Problem description> All the data below goes into the copy word for word, but the pictures don't.

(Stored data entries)

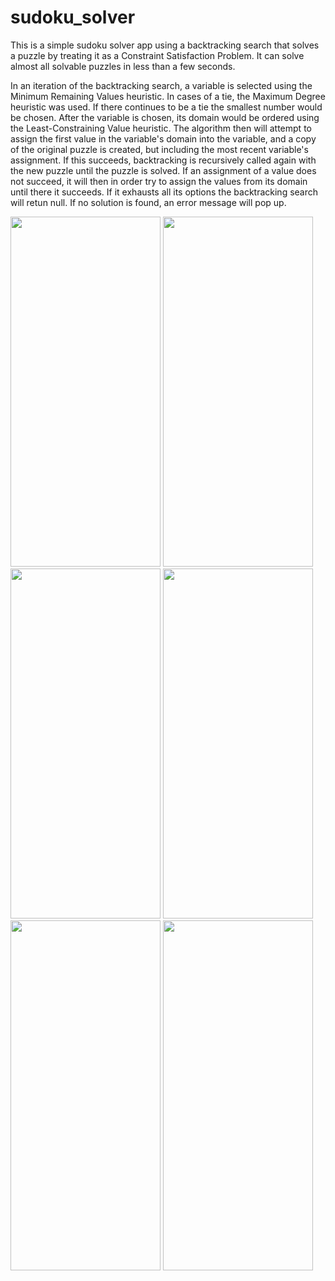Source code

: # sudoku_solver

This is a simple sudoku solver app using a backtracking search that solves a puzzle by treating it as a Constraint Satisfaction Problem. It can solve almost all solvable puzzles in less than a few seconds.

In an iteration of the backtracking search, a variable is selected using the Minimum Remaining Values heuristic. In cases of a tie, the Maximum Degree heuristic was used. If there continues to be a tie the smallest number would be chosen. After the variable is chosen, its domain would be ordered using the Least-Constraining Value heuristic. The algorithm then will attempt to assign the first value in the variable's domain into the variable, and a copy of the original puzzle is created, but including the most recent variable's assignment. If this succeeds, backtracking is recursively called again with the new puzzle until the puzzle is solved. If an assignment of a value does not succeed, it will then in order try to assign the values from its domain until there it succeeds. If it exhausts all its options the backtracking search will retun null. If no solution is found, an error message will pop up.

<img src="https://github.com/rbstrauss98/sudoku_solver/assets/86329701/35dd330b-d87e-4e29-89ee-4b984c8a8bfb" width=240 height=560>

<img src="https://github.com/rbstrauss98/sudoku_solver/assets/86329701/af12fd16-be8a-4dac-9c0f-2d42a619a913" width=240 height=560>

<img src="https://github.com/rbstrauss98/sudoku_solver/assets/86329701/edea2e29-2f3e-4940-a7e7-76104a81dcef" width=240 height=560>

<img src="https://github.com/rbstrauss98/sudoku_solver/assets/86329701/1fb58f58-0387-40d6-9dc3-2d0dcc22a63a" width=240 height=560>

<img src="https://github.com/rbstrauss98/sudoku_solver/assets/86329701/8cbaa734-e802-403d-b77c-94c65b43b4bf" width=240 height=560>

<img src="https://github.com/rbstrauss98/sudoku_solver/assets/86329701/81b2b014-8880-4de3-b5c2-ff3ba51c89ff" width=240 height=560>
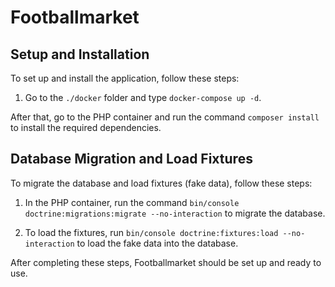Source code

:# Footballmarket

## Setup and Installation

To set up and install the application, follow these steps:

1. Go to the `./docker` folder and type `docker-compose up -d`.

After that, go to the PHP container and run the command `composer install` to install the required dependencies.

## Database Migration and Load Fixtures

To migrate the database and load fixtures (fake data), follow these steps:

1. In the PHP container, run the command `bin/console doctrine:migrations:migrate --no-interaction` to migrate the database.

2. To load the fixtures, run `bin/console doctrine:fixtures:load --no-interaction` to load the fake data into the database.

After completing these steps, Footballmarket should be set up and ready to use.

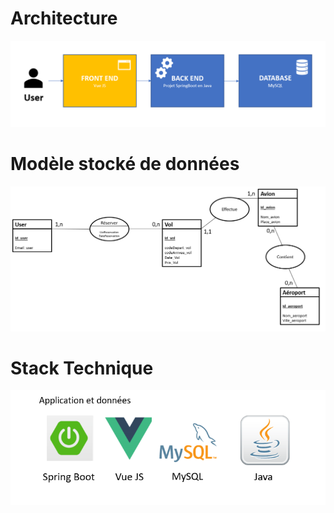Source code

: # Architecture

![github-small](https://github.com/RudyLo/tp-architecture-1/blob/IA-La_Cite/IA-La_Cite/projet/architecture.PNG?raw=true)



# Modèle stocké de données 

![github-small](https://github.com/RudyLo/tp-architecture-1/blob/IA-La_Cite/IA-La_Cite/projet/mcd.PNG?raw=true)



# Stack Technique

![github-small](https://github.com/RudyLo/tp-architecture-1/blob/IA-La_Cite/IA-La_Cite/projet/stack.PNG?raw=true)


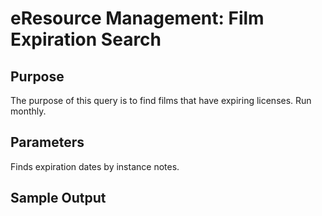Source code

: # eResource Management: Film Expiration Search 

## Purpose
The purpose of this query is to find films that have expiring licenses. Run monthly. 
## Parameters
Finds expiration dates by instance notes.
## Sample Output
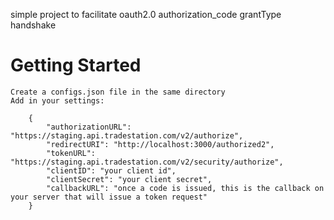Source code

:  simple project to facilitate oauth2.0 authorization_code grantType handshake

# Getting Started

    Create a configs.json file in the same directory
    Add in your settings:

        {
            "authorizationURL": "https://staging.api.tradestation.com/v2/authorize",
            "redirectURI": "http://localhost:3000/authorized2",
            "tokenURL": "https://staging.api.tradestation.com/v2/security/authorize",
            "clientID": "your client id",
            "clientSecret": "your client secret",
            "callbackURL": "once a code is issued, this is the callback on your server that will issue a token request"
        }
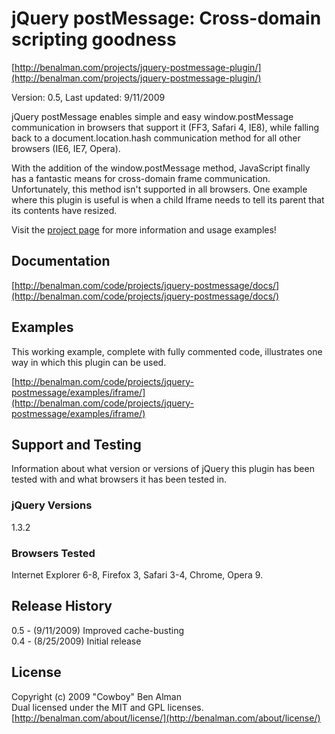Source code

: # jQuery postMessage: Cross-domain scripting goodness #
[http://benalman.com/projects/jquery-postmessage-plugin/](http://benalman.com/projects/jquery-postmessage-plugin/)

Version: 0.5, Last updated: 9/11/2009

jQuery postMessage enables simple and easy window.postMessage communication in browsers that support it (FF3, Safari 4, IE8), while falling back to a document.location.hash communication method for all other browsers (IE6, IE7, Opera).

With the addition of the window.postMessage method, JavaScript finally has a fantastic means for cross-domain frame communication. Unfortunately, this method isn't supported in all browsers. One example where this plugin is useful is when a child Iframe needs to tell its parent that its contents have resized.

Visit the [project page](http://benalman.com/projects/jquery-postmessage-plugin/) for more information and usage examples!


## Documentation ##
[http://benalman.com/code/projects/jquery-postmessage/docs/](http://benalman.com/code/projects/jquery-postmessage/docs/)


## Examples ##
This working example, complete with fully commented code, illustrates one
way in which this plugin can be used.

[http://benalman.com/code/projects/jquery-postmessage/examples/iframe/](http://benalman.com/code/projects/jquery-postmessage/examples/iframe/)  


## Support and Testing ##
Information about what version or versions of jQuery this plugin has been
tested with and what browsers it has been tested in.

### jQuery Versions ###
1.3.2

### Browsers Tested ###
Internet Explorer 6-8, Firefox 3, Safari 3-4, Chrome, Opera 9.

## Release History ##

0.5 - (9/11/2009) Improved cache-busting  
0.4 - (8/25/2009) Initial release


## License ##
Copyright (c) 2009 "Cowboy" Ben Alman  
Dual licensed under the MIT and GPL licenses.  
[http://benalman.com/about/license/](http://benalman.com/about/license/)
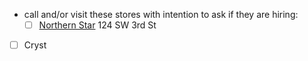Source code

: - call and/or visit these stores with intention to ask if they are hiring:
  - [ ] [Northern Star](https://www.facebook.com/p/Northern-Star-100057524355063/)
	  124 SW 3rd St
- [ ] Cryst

The answer>
Source code

: # sudoku_solver

This is a simple sudoku solver app using a backtracking search that solves a puzzle by treating it as a Constraint Satisfaction Problem. It can solve almost all solvable puzzles in less than a few seconds.

In an iteration of the backtracking search, a variable is selected using the Minimum Remaining Values heuristic. In cases of a tie, the Maximum Degree heuristic was used. If there continues to be a tie the smallest number would be chosen. After the variable is chosen, its domain would be ordered using the Least-Constraining Value heuristic. The algorithm then will attempt to assign the first value in the variable's domain into the variable, and a copy of the original puzzle is created, but including the most recent variable's assignment. If this succeeds, backtracking is recursively called again with the new puzzle until the puzzle is solved. If an assignment of a value does not succeed, it will then in order try to assign the values from its domain until there it succeeds. If it exhausts all its options the backtracking search will retun null. If no solution is found, an error message will pop up.

<img src="https://github.com/rbstrauss98/sudoku_solver/assets/86329701/35dd330b-d87e-4e29-89ee-4b984c8a8bfb" width=240 height=560>

<img src="https://github.com/rbstrauss98/sudoku_solver/assets/86329701/af12fd16-be8a-4dac-9c0f-2d42a619a913" width=240 height=560>

<img src="https://github.com/rbstrauss98/sudoku_solver/assets/86329701/edea2e29-2f3e-4940-a7e7-76104a81dcef" width=240 height=560>

<img src="https://github.com/rbstrauss98/sudoku_solver/assets/86329701/1fb58f58-0387-40d6-9dc3-2d0dcc22a63a" width=240 height=560>

<img src="https://github.com/rbstrauss98/sudoku_solver/assets/86329701/8cbaa734-e802-403d-b77c-94c65b43b4bf" width=240 height=560>

<img src="https://github.com/rbstrauss98/sudoku_solver/assets/86329701/81b2b014-8880-4de3-b5c2-ff3ba51c89ff" width=240 height=560>
Source code

:# Footballmarket

## Setup and Installation

To set up and install the application, follow these steps:

1. Go to the `./docker` folder and type `docker-compose up -d`.

After that, go to the PHP container and run the command `composer install` to install the required dependencies.

## Database Migration and Load Fixtures

To migrate the database and load fixtures (fake data), follow these steps:

1. In the PHP container, run the command `bin/console doctrine:migrations:migrate --no-interaction` to migrate the database.

2. To load the fixtures, run `bin/console doctrine:fixtures:load --no-interaction` to load the fake data into the database.

After completing these steps, Footballmarket should be set up and ready to use.

Source code

: # Architecture

![github-small](https://github.com/RudyLo/tp-architecture-1/blob/IA-La_Cite/IA-La_Cite/projet/architecture.PNG?raw=true)



# Modèle stocké de données 

![github-small](https://github.com/RudyLo/tp-architecture-1/blob/IA-La_Cite/IA-La_Cite/projet/mcd.PNG?raw=true)



# Stack Technique

![github-small](https://github.com/RudyLo/tp-architecture-1/blob/IA-La_Cite/IA-La_Cite/projet/stack.PNG?raw=true)


Source code

: # eResource Management: Film Expiration Search 

## Purpose
The purpose of this query is to find films that have expiring licenses. Run monthly. 
## Parameters
Finds expiration dates by instance notes.
## Sample Output
Source code

:  simple project to facilitate oauth2.0 authorization_code grantType handshake

# Getting Started

    Create a configs.json file in the same directory
    Add in your settings:

        {
            "authorizationURL": "https://staging.api.tradestation.com/v2/authorize",
            "redirectURI": "http://localhost:3000/authorized2",
            "tokenURL": "https://staging.api.tradestation.com/v2/security/authorize",
            "clientID": "your client id",
            "clientSecret": "your client secret",
            "callbackURL": "once a code is issued, this is the callback on your server that will issue a token request"
        }
Source code

: # jQuery postMessage: Cross-domain scripting goodness #
[http://benalman.com/projects/jquery-postmessage-plugin/](http://benalman.com/projects/jquery-postmessage-plugin/)

Version: 0.5, Last updated: 9/11/2009

jQuery postMessage enables simple and easy window.postMessage communication in browsers that support it (FF3, Safari 4, IE8), while falling back to a document.location.hash communication method for all other browsers (IE6, IE7, Opera).

With the addition of the window.postMessage method, JavaScript finally has a fantastic means for cross-domain frame communication. Unfortunately, this method isn't supported in all browsers. One example where this plugin is useful is when a child Iframe needs to tell its parent that its contents have resized.

Visit the [project page](http://benalman.com/projects/jquery-postmessage-plugin/) for more information and usage examples!


## Documentation ##
[http://benalman.com/code/projects/jquery-postmessage/docs/](http://benalman.com/code/projects/jquery-postmessage/docs/)


## Examples ##
This working example, complete with fully commented code, illustrates one
way in which this plugin can be used.

[http://benalman.com/code/projects/jquery-postmessage/examples/iframe/](http://benalman.com/code/projects/jquery-postmessage/examples/iframe/)  


## Support and Testing ##
Information about what version or versions of jQuery this plugin has been
tested with and what browsers it has been tested in.

### jQuery Versions ###
1.3.2

### Browsers Tested ###
Internet Explorer 6-8, Firefox 3, Safari 3-4, Chrome, Opera 9.

## Release History ##

0.5 - (9/11/2009) Improved cache-busting  
0.4 - (8/25/2009) Initial release


## License ##
Copyright (c) 2009 "Cowboy" Ben Alman  
Dual licensed under the MIT and GPL licenses.  
[http://benalman.com/about/license/](http://benalman.com/about/license/)
Source code

: - call and/or visit these stores with intention to ask if they are hiring:
  - [ ] [Northern Star](https://www.facebook.com/p/Northern-Star-100057524355063/)
	  124 SW 3rd St
- [ ] Cryst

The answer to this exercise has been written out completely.